_TASK DETAILS:_
Scan the material below and count each line with the string "multicolumn". Reply with the count alone.

_INPUT MATERIAL:_

--*--

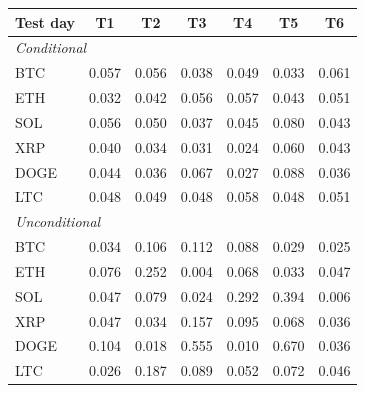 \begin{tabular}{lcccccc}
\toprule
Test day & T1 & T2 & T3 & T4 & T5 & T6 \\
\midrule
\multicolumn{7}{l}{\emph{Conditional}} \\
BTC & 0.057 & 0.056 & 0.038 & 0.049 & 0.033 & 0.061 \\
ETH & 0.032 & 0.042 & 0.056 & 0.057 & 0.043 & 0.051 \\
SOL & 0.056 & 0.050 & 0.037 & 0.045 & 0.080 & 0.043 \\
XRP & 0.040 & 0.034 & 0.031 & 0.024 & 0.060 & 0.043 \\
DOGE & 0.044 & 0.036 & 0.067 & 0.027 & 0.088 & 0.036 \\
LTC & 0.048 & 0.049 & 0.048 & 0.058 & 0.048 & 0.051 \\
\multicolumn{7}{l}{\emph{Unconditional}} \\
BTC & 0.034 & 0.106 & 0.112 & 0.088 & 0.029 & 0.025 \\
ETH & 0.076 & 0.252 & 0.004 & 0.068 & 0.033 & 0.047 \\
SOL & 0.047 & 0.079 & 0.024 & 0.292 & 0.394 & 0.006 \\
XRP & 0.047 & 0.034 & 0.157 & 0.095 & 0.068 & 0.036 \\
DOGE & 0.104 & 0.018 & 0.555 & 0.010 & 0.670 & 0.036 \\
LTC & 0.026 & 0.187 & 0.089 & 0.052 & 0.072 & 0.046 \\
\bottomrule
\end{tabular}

--*--

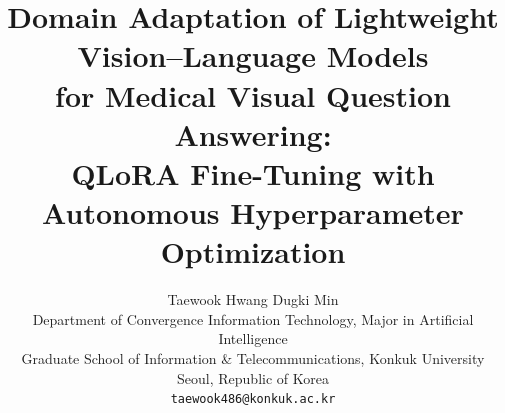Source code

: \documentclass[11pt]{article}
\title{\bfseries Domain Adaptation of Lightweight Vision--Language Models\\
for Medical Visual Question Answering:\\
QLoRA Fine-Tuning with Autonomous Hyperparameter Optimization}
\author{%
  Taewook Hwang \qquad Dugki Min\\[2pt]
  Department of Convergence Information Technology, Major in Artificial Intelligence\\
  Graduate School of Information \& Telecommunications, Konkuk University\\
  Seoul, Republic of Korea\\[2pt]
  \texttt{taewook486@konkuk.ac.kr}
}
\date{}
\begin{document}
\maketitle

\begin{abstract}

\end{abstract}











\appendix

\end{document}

--*--

_EXERCISE OUTPUT:_
2